The Einstein 1 Platform enables that with a comprehensive trust layer ensuring data flow to LLMs. Suppose a prompt initiates, as AI follows the data, that to provide that answer, data must be extracted from relevant data sources. In that case, That data must be grounded and synchronised using the metadata framework. While the data must be passed to LLMs, personal data and PII must be anonymised, ensuring the data masking can be reversed later.
The data is then passed through a secure gateway to the most relevant LLMs. This is where Salesforce has built partnerships and invested in several AI platforms, including AWS, Google, Cohere and Anthropic. Those LLMs won’t keep that data but will pass back the answers to the Einstein trust layer, where that data is validated for hallucinations and toxicity.
The Einstein Trust Layer enhancements will be generally available in October 2023 and included in Einstein products.
Getting the right results from AI
Alongside the Einstein 1 platform, Salesforce also announced Einstein Copilot. This out-of-the-box conversational AI opens up the use of generative AI across every application. However, not all are generally available immediately.
The Copilot is both reactive and proactive. It will, out of the box, provide several use cases for customers across Sales, Service and Marketing clouds and more. For example, it could answer questions posed in natural languages or provide actions following the automated transcription of a sales call.
Salesforce is taking the copilot idea beyond others by creating the Einstein Copilot studio. This will enable organisations to create prompts to develop the capabilities of their LLM to answer questions relevant to their company rather than just generic solutions. Customers can automate answers across multiple communication channels, including Slack, WhatsApp and SMS.
The Einstein metadata framework is polymorphic and ensures that data mapping and additions replicate across the lifecycle of the AI process. So that fields within the application are understood in context within the Einstein AI element.
Customers are enthused with the early developments by Salesforce on generative AI. Chip Aubry, CTO of Independence Pet Group, commented, “The way we understand and serve pet owners is quickly evolving, and so are their expectations of us. By embracing Data Cloud, we’re unifying data from across our brands to transform our customer engagement.
“Leveraging this trove of real-time data, we’re poised to harness generative AI to help improve our operations, make smarter business decisions, and deliver highly personalized offerings that truly resonate with our customers.”

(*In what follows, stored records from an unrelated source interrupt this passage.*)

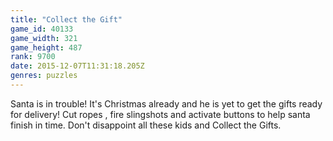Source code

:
 ```yaml
---
title: "Collect the Gift"
game_id: 40133
game_width: 321
game_height: 487
rank: 9700
date: 2015-12-07T11:31:18.205Z
genres: puzzles
---
```

Santa is in trouble! It's Christmas already and he is yet to get the gifts ready for delivery!
Cut ropes , fire slingshots and activate buttons to help santa finish in time. Don't disappoint all these kids and Collect the Gifts.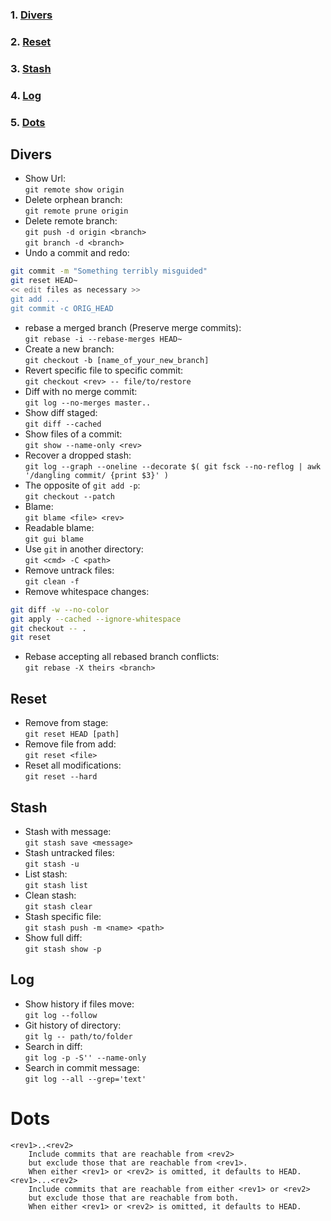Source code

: ### 1. [Divers](#divers)
### 2. [Reset](#reset)
### 3. [Stash](#stash)
### 4. [Log](#log)
### 5. [Dots](#dots)


## Divers
* Show Url:  
`git remote show origin`
* Delete orphean branch:  
`git remote prune origin`
* Delete remote branch:  
`git push -d origin <branch>`  
`git branch -d <branch>`
* Undo a commit and redo:  
```bash
git commit -m "Something terribly misguided"
git reset HEAD~
<< edit files as necessary >>
git add ...
git commit -c ORIG_HEAD
```
* rebase a merged branch (Preserve merge commits):  
`git rebase -i --rebase-merges HEAD~`
* Create a new branch:  
`git checkout -b [name_of_your_new_branch]`
* Revert specific file to specific commit:  
`git checkout <rev> -- file/to/restore`
* Diff with no merge commit:  
`git log --no-merges master..`
* Show diff staged:  
`git diff --cached`
* Show files of a commit:  
`git show --name-only <rev>`
* Recover a dropped stash:  
`git log --graph --oneline --decorate $( git fsck --no-reflog | awk '/dangling commit/ {print $3}' )`
* The opposite of `git add -p`:  
`git checkout --patch`
* Blame:  
`git blame <file> <rev>`
* Readable blame:  
`git gui blame`
* Use `git` in another directory:  
`git <cmd> -C <path>`
* Remove untrack files:  
`git clean -f`
* Remove whitespace changes:  
```bash
git diff -w --no-color
git apply --cached --ignore-whitespace
git checkout -- .
git reset
```
* Rebase accepting all rebased branch conflicts:  
`git rebase -X theirs <branch>`

## Reset
* Remove from stage:  
`git reset HEAD [path]`
* Remove file from add:  
`git reset <file>`
* Reset all modifications:  
`git reset --hard`


## Stash  
* Stash with message:  
`git stash save <message>`
* Stash untracked files:  
`git stash -u`
* List stash:  
`git stash list`
* Clean stash:  
`git stash clear`
* Stash specific file:  
`git stash push -m <name> <path>`
* Show full diff:  
`git stash show -p`


## Log
* Show history if files move:  
`git log --follow`
* Git history of directory:  
`git lg -- path/to/folder`
* Search in diff:  
`git log -p -S'' --name-only`
* Search in commit message:  
`git log --all --grep='text'`


# Dots
```
<rev1>..<rev2>
	Include commits that are reachable from <rev2> 
	but exclude those that are reachable from <rev1>. 
	When either <rev1> or <rev2> is omitted, it defaults to HEAD.
<rev1>...<rev2>
	Include commits that are reachable from either <rev1> or <rev2>
	but exclude those that are reachable from both. 
	When either <rev1> or <rev2> is omitted, it defaults to HEAD.
```
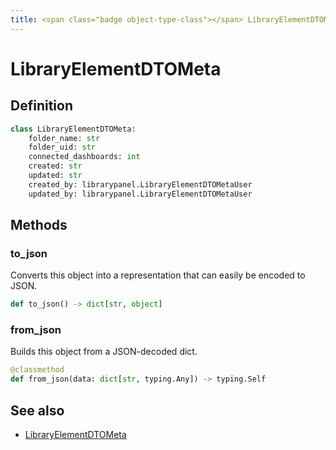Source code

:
 ```yaml
---
title: <span class="badge object-type-class"></span> LibraryElementDTOMeta
---
```

# <span class="badge object-type-class"></span> LibraryElementDTOMeta

## Definition

```python
class LibraryElementDTOMeta:
    folder_name: str
    folder_uid: str
    connected_dashboards: int
    created: str
    updated: str
    created_by: librarypanel.LibraryElementDTOMetaUser
    updated_by: librarypanel.LibraryElementDTOMetaUser
```
## Methods

### <span class="badge object-method"></span> to_json

Converts this object into a representation that can easily be encoded to JSON.

```python
def to_json() -> dict[str, object]
```

### <span class="badge object-method"></span> from_json

Builds this object from a JSON-decoded dict.

```python
@classmethod
def from_json(data: dict[str, typing.Any]) -> typing.Self
```

## See also

 * <span class="badge builder"></span> [LibraryElementDTOMeta](./builder-LibraryElementDTOMeta.md)

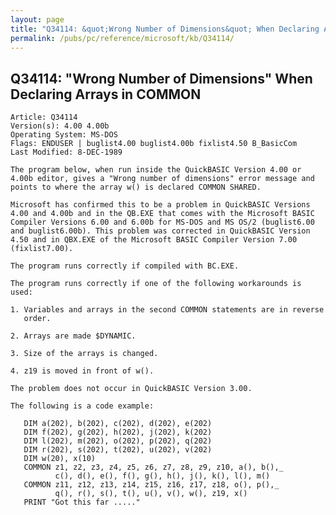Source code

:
```yaml
---
layout: page
title: "Q34114: &quot;Wrong Number of Dimensions&quot; When Declaring Arrays in COMMON"
permalink: /pubs/pc/reference/microsoft/kb/Q34114/
---
```


## Q34114: &quot;Wrong Number of Dimensions&quot; When Declaring Arrays in COMMON

	Article: Q34114
	Version(s): 4.00 4.00b
	Operating System: MS-DOS
	Flags: ENDUSER | buglist4.00 buglist4.00b fixlist4.50 B_BasicCom
	Last Modified: 8-DEC-1989
	
	The program below, when run inside the QuickBASIC Version 4.00 or
	4.00b editor, gives a "Wrong number of dimensions" error message and
	points to where the array w() is declared COMMON SHARED.
	
	Microsoft has confirmed this to be a problem in QuickBASIC Versions
	4.00 and 4.00b and in the QB.EXE that comes with the Microsoft BASIC
	Compiler Versions 6.00 and 6.00b for MS-DOS and MS OS/2 (buglist6.00
	and buglist6.00b). This problem was corrected in QuickBASIC Version
	4.50 and in QBX.EXE of the Microsoft BASIC Compiler Version 7.00
	(fixlist7.00).
	
	The program runs correctly if compiled with BC.EXE.
	
	The program runs correctly if one of the following workarounds is
	used:
	
	1. Variables and arrays in the second COMMON statements are in reverse
	   order.
	
	2. Arrays are made $DYNAMIC.
	
	3. Size of the arrays is changed.
	
	4. z19 is moved in front of w().
	
	The problem does not occur in QuickBASIC Version 3.00.
	
	The following is a code example:
	
	   DIM a(202), b(202), c(202), d(202), e(202)
	   DIM f(202), g(202), h(202), j(202), k(202)
	   DIM l(202), m(202), o(202), p(202), q(202)
	   DIM r(202), s(202), t(202), u(202), v(202)
	   DIM w(20), x(10)
	   COMMON z1, z2, z3, z4, z5, z6, z7, z8, z9, z10, a(), b(),_
	          c(), d(), e(), f(), g(), h(), j(), k(), l(), m()
	   COMMON z11, z12, z13, z14, z15, z16, z17, z18, o(), p(),_
	          q(), r(), s(), t(), u(), v(), w(), z19, x()
	   PRINT "Got this far ....."
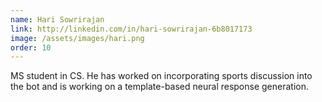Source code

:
 ```yaml
---
name: Hari Sowrirajan
link: http://linkedin.com/in/hari-sowrirajan-6b8017173
image: /assets/images/hari.png
order: 10
---
```

MS student in CS. He has worked on incorporating sports discussion into the bot and is working on a template-based neural response generation.
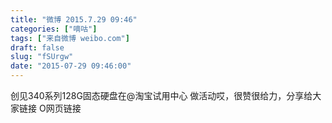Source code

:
 ```yaml
---
title: "微博 2015.7.29 09:46"
categories: ["嘀咕"]
tags: ["来自微博 weibo.com"]
draft: false
slug: "fSUrgw"
date: "2015-07-29 09:46:00"
---
```


<p>创见340系列128G固态硬盘在@淘宝试用中心   做活动哎，很赞很给力，分享给大家链接 O网页链接 ​​​​</p>
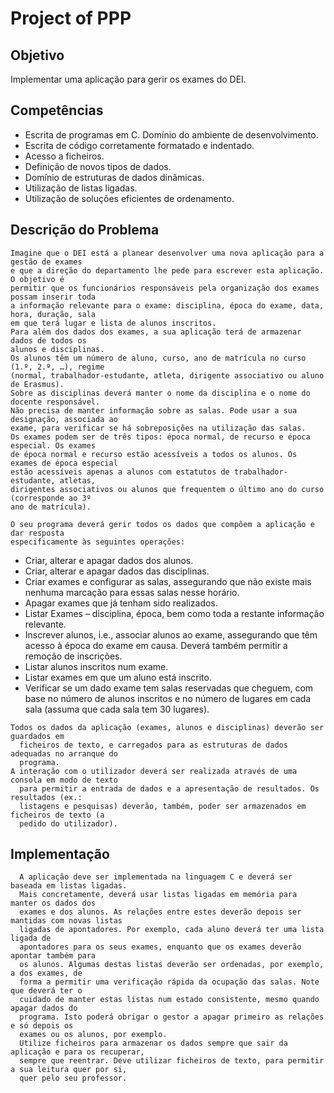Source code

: # Project of PPP
## Objetivo
Implementar uma aplicação para gerir os exames do DEI.
## Competências
* Escrita de programas em C. Domínio do ambiente de desenvolvimento.
* Escrita de código corretamente formatado e indentado.
* Acesso a ficheiros.
* Definição de novos tipos de dados.
* Domínio de estruturas de dados dinâmicas.
* Utilização de listas ligadas.
* Utilização de soluções eficientes de ordenamento.
## Descrição do Problema
```
Imagine que o DEI está a planear desenvolver uma nova aplicação para a gestão de exames
e que a direção do departamento lhe pede para escrever esta aplicação. O objetivo é
permitir que os funcionários responsáveis pela organização dos exames possam inserir toda
a informação relevante para o exame: disciplina, época do exame, data, hora, duração, sala
em que terá lugar e lista de alunos inscritos.
Para além dos dados dos exames, a sua aplicação terá de armazenar dados de todos os
alunos e disciplinas.
Os alunos têm um número de aluno, curso, ano de matrícula no curso (1.º, 2.º, …), regime
(normal, trabalhador-estudante, atleta, dirigente associativo ou aluno de Erasmus).
Sobre as disciplinas deverá manter o nome da disciplina e o nome do docente responsável.
Não precisa de manter informação sobre as salas. Pode usar a sua designação, associada ao
exame, para verificar se há sobreposições na utilização das salas.
Os exames podem ser de três tipos: época normal, de recurso e época especial. Os exames
de época normal e recurso estão acessíveis a todos os alunos. Os exames de época especial
estão acessíveis apenas a alunos com estatutos de trabalhador-estudante, atletas,
dirigentes associativos ou alunos que frequentem o último ano do curso (corresponde ao 3º
ano de matrícula).

O seu programa deverá gerir todos os dados que compõem a aplicação e dar resposta
especificamente às seguintes operações:
```
* Criar, alterar e apagar dados dos alunos.
* Criar, alterar e apagar dados das disciplinas.
* Criar exames e configurar as salas, assegurando que não existe mais nenhuma
marcação para essas salas nesse horário.
* Apagar exames que já tenham sido realizados.
* Listar Exames – disciplina, época, bem como toda a restante informação relevante.
* Inscrever alunos, i.e., associar alunos ao exame, assegurando que têm acesso à época
do exame em causa. Deverá também permitir a remoção de inscrições.
* Listar alunos inscritos num exame.
* Listar exames em que um aluno está inscrito.
* Verificar se um dado exame tem salas reservadas que cheguem, com base no número
  de alunos inscritos e no número de lugares em cada sala (assuma que cada sala tem 30
  lugares).
```
Todos os dados da aplicação (exames, alunos e disciplinas) deverão ser guardados em
  ficheiros de texto, e carregados para as estruturas de dados adequadas no arranque do
  programa.
A interação com o utilizador deverá ser realizada através de uma consola em modo de texto
  para permitir a entrada de dados e a apresentação de resultados. Os resultados (ex.:
  listagens e pesquisas) deverão, também, poder ser armazenados em ficheiros de texto (a
  pedido do utilizador).
```
##  Implementação
```
  A aplicação deve ser implementada na linguagem C e deverá ser baseada em listas ligadas.
  Mais concretamente, deverá usar listas ligadas em memória para manter os dados dos
  exames e dos alunos. As relações entre estes deverão depois ser mantidas com novas listas
  ligadas de apontadores. Por exemplo, cada aluno deverá ter uma lista ligada de
  apontadores para os seus exames, enquanto que os exames deverão apontar também para
  os alunos. Algumas destas listas deverão ser ordenadas, por exemplo, a dos exames, de
  forma a permitir uma verificação rápida da ocupação das salas. Note que deverá ter o
  cuidado de manter estas listas num estado consistente, mesmo quando apagar dados do
  programa. Isto poderá obrigar o gestor a apagar primeiro as relações e só depois os
  exames ou os alunos, por exemplo.
  Utilize ficheiros para armazenar os dados sempre que sair da aplicação e para os recuperar,
  sempre que reentrar. Deve utilizar ficheiros de texto, para permitir a sua leitura quer por si,
  quer pelo seu professor.
```
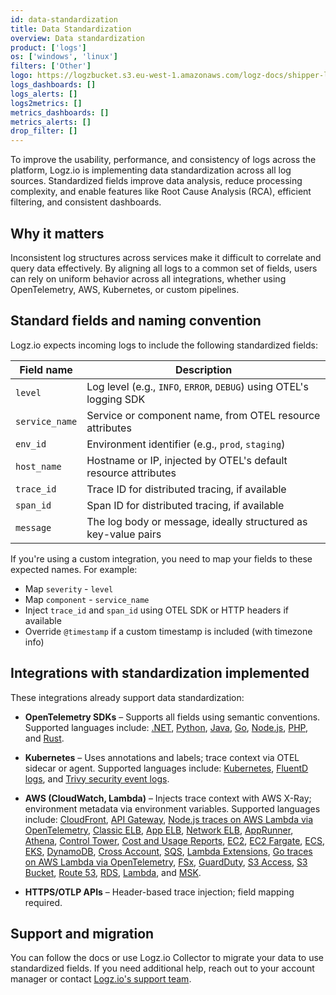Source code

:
 ```yaml
---
id: data-standardization
title: Data Standardization
overview: Data standardization
product: ['logs']
os: ['windows', 'linux']
filters: ['Other']
logo: https://logzbucket.s3.eu-west-1.amazonaws.com/logz-docs/shipper-logos/logz-symbol.svg
logs_dashboards: []
logs_alerts: []
logs2metrics: []
metrics_dashboards: []
metrics_alerts: []
drop_filter: []
---
```


To improve the usability, performance, and consistency of logs across the platform, Logz.io is implementing data standardization across all log sources. Standardized fields improve data analysis, reduce processing complexity, and enable features like Root Cause Analysis (RCA), efficient filtering, and consistent dashboards.

## Why it matters

Inconsistent log structures across services make it difficult to correlate and query data effectively. By aligning all logs to a common set of fields, users can rely on uniform behavior across all integrations, whether using OpenTelemetry, AWS, Kubernetes, or custom pipelines.

## Standard fields and naming convention

Logz.io expects incoming logs to include the following standardized fields:

| Field name | Description | 
| -- | -- |
| `level` |	Log level (e.g., `INFO`, `ERROR`, `DEBUG`) using OTEL's logging SDK |
| `service_name` | Service or component name, from OTEL resource attributes |
| `env_id` | Environment identifier (e.g., `prod`, `staging`) |
| `host_name` | Hostname or IP, injected by OTEL's default resource attributes |
| `trace_id` | Trace ID for distributed tracing, if available |
| `span_id` | Span ID for distributed tracing, if available |
| `message` | The log body or message, ideally structured as key-value pairs |

If you're using a custom integration, you need to map your fields to these expected names. For example:

* Map `severity` - `level`
* Map `component` - `service_name`
* Inject `trace_id` and `span_id` using OTEL SDK or HTTP headers if available
* Override `@timestamp` if a custom timestamp is included (with timezone info)

## Integrations with standardization implemented

These integrations already support data standardization:

* **OpenTelemetry SDKs** – Supports all fields using semantic conventions. Supported languages include: [.NET](https://docs.logz.io/docs/shipping/Code/dotnet/), [Python](https://docs.logz.io/docs/shipping/Code/Python/), [Java](https://docs.logz.io/docs/shipping/Code/Java/), [Go](https://docs.logz.io/docs/shipping/Code/GO/), [Node.js](https://docs.logz.io/docs/shipping/Code/Node-js/), [PHP](https://docs.logz.io/docs/shipping/Code/php/), and [Rust](https://docs.logz.io/docs/shipping/Code/Rust/).

* **Kubernetes** – Uses annotations and labels; trace context via OTEL sidecar or agent. Supported languages include: [Kubernetes](http://docs.logz.io/docs/shipping/Containers/Kubernetes/), [FluentD logs](http://docs.logz.io/docs/shipping/other/fluentd-data/), and [Trivy security event logs](http://docs.logz.io/docs/shipping/security/trivy/).


* **AWS (CloudWatch, Lambda)** – Injects trace context with AWS X-Ray; environment metadata via environment variables. Supported languages include: [CloudFront](https://docs.logz.io/docs/shipping/aws/aws-cloudfront/), [API Gateway](https://docs.logz.io/docs/shipping/AWS/AWS-API-Gateway/), [Node.js traces on AWS Lambda via OpenTelemetry](https://docs.logz.io/docs/shipping/code/node-js/#traces), [Classic ELB](https://docs.logz.io/docs/shipping/AWS/Amazon-Classic-ELB/), [App ELB](https://docs.logz.io/docs/shipping/AWS/AWS-App-ELB/), [Network ELB](https://docs.logz.io/docs/shipping/AWS/AWS-Network-ELB/), [AppRunner](https://docs.logz.io/docs/shipping/AWS/AWS-AppRunner/), [Athena](https://docs.logz.io/docs/shipping/AWS/AWS-Athena/), [Control Tower](https://docs.logz.io/docs/shipping/AWS/AWS-Control-Tower/), [Cost and Usage Reports](https://docs.logz.io/docs/shipping/aws/aws-cost-and-usage-reports/), [EC2](https://docs.logz.io/docs/shipping/AWS/AWS-EC2/), [EC2 Fargate](https://docs.logz.io/docs/shipping/AWS/AWS-ECS-Fargate/), [ECS](https://docs.logz.io/docs/shipping/AWS/AWS-ECS/), [EKS](https://docs.logz.io/docs/shipping/AWS/aws-eks/), [DynamoDB](https://docs.logz.io/docs/shipping/AWS/AWS-DynamoDB/), [Cross Account](https://docs.logz.io/docs/shipping/AWS/AWS-cross-account/), [SQS](https://docs.logz.io/docs/shipping/AWS/aws-SQS/), [Lambda Extensions](https://docs.logz.io/docs/shipping/AWS/Lambda-extensions/), [Go traces on AWS Lambda via OpenTelemetry](https://docs.logz.io/docs/shipping/Code/GO/#traces), [FSx](https://docs.logz.io/docs/shipping/AWS/AWS-FSx/), [GuardDuty](https://docs.logz.io/docs/shipping/AWS/GuardDuty/), [S3 Access](https://docs.logz.io/docs/shipping/AWS/AWS-S3-Access/), [S3 Bucket](https://docs.logz.io/docs/shipping/AWS/AWS-S3-Bucket/), [Route 53](https://docs.logz.io/docs/shipping/AWS/AWS-Route-53/), [RDS](https://docs.logz.io/docs/shipping/AWS/AWS-RDS/), [Lambda](https://docs.logz.io/docs/shipping/AWS/AWS-Lambda/), and [MSK](https://docs.logz.io/docs/shipping/AWS/AWS-MSK/).

* **HTTPS/OTLP APIs** – Header-based trace injection; field mapping required.

## Support and migration

You can follow the docs or use Logz.io Collector to migrate your data to use standardized fields. If you need additional help, reach out to your account manager or contact [Logz.io's support team](mailto:help@logz.io).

Einstein Copilot is currently in pilot, with no date for general release, and Einstein Copilot Studio will be in pilot in Fall 2023.
Enterprise Times: What does this mean
This was a solid keynote from Salesforce. While there was a nod to the philanthropic initiatives that Salesforce continues to make, it was clearly aimed at Enterprise businesses and aligned with the investors who raised concerns a year ago. Benioff has redirected Salesforce skilfully over the last few months. He reiterated clearly that the company is here to deliver value to customers.
Benioff thanked the customer base for its support over the last year. He offered, as usual, the promise of more to come on AI, the hottest topic in the board room.
Over the last few years, Salesforce has continued to iterate its platform. This is not a completely new platform but an iteration that adds to the foundation, with the trust layer and the customer-facing levels with the Co-Pilot studio. What will be interesting is the take up amongst customers. The appetite for generative AI solutions is strong. Salesforce appears to be putting the power into the hands of business users in a trusted, ethical, and humane way.
The big question is whether customers adopt it and whether Salesforce will be able to monetise this to increase revenue. Or will generative AI become table stakes?